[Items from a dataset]
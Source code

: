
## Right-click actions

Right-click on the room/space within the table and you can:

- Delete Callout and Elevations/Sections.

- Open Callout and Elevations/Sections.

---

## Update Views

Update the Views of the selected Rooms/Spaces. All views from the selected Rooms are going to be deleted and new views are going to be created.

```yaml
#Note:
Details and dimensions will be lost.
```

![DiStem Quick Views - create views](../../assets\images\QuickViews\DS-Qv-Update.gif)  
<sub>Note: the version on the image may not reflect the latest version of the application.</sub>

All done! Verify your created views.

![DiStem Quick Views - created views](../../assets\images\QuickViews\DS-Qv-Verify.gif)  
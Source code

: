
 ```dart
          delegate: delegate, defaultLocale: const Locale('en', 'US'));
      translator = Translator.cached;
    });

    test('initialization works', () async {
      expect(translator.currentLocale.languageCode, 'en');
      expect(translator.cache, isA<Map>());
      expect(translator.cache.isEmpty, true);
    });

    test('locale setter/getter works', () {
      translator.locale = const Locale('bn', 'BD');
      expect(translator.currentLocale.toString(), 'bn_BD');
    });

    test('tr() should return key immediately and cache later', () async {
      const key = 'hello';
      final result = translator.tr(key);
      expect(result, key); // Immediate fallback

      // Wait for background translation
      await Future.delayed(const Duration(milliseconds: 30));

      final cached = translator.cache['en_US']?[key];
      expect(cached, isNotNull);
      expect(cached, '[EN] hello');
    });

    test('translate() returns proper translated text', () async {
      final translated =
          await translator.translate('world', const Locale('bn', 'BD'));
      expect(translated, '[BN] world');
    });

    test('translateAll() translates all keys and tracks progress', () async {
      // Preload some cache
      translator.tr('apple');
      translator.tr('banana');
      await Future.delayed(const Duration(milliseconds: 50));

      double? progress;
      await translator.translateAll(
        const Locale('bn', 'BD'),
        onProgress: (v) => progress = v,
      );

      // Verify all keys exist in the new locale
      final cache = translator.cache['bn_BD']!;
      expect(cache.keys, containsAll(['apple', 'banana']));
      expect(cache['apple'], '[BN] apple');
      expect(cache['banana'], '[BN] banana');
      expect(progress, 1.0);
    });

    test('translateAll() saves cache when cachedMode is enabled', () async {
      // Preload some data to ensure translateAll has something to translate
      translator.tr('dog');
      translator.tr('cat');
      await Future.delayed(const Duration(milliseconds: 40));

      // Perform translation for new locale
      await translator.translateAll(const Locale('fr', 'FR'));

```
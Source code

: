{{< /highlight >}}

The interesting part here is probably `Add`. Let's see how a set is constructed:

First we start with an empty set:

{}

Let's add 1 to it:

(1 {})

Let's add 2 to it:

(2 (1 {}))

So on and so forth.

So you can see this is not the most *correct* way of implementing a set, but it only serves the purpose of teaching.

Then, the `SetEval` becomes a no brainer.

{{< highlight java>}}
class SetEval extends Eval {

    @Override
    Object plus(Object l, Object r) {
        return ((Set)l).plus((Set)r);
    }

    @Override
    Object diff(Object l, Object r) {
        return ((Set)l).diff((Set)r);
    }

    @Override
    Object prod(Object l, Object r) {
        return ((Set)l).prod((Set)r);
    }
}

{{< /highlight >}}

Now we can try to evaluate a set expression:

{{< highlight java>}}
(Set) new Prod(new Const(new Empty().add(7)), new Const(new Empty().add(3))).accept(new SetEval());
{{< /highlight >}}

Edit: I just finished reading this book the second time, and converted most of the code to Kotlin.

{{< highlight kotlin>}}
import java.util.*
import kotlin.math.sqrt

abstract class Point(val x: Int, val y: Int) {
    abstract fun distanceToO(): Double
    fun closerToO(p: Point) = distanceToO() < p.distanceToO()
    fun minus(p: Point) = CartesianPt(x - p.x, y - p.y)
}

TASK ITEM ▸ The lines above need to be restated word for word, all of them.

ANSWER TO THIS PROBLEM ▸
Source code

:
## Right-click actions

Right-click on the room/space within the table and you can:

- Delete Callout and Elevations/Sections.

- Open Callout and Elevations/Sections.

---

## Update Views

Update the Views of the selected Rooms/Spaces. All views from the selected Rooms are going to be deleted and new views are going to be created.

```yaml
#Note:
Details and dimensions will be lost.
```

![DiStem Quick Views - create views](../../assets\images\QuickViews\DS-Qv-Update.gif)  
<sub>Note: the version on the image may not reflect the latest version of the application.</sub>

All done! Verify your created views.

![DiStem Quick Views - created views](../../assets\images\QuickViews\DS-Qv-Verify.gif)  
Source code

:
 ```dart
          delegate: delegate, defaultLocale: const Locale('en', 'US'));
      translator = Translator.cached;
    });

    test('initialization works', () async {
      expect(translator.currentLocale.languageCode, 'en');
      expect(translator.cache, isA<Map>());
      expect(translator.cache.isEmpty, true);
    });

    test('locale setter/getter works', () {
      translator.locale = const Locale('bn', 'BD');
      expect(translator.currentLocale.toString(), 'bn_BD');
    });

    test('tr() should return key immediately and cache later', () async {
      const key = 'hello';
      final result = translator.tr(key);
      expect(result, key); // Immediate fallback

      // Wait for background translation
      await Future.delayed(const Duration(milliseconds: 30));

      final cached = translator.cache['en_US']?[key];
      expect(cached, isNotNull);
      expect(cached, '[EN] hello');
    });

    test('translate() returns proper translated text', () async {
      final translated =
          await translator.translate('world', const Locale('bn', 'BD'));
      expect(translated, '[BN] world');
    });

    test('translateAll() translates all keys and tracks progress', () async {
      // Preload some cache
      translator.tr('apple');
      translator.tr('banana');
      await Future.delayed(const Duration(milliseconds: 50));

      double? progress;
      await translator.translateAll(
        const Locale('bn', 'BD'),
        onProgress: (v) => progress = v,
      );

      // Verify all keys exist in the new locale
      final cache = translator.cache['bn_BD']!;
      expect(cache.keys, containsAll(['apple', 'banana']));
      expect(cache['apple'], '[BN] apple');
      expect(cache['banana'], '[BN] banana');
      expect(progress, 1.0);
    });

    test('translateAll() saves cache when cachedMode is enabled', () async {
      // Preload some data to ensure translateAll has something to translate
      translator.tr('dog');
      translator.tr('cat');
      await Future.delayed(const Duration(milliseconds: 40));

      // Perform translation for new locale
      await translator.translateAll(const Locale('fr', 'FR'));

```
Source code

:{{< /highlight >}}

The interesting part here is probably `Add`. Let's see how a set is constructed:

First we start with an empty set:

{}

Let's add 1 to it:

(1 {})

Let's add 2 to it:

(2 (1 {}))

So on and so forth.

So you can see this is not the most *correct* way of implementing a set, but it only serves the purpose of teaching.

Then, the `SetEval` becomes a no brainer.

{{< highlight java>}}
class SetEval extends Eval {

    @Override
    Object plus(Object l, Object r) {
        return ((Set)l).plus((Set)r);
    }

    @Override
    Object diff(Object l, Object r) {
        return ((Set)l).diff((Set)r);
    }

    @Override
    Object prod(Object l, Object r) {
        return ((Set)l).prod((Set)r);
    }
}

{{< /highlight >}}

Now we can try to evaluate a set expression:

{{< highlight java>}}
(Set) new Prod(new Const(new Empty().add(7)), new Const(new Empty().add(3))).accept(new SetEval());
{{< /highlight >}}

Edit: I just finished reading this book the second time, and converted most of the code to Kotlin.

{{< highlight kotlin>}}
import java.util.*
import kotlin.math.sqrt

abstract class Point(val x: Int, val y: Int) {
    abstract fun distanceToO(): Double
    fun closerToO(p: Point) = distanceToO() < p.distanceToO()
    fun minus(p: Point) = CartesianPt(x - p.x, y - p.y)
}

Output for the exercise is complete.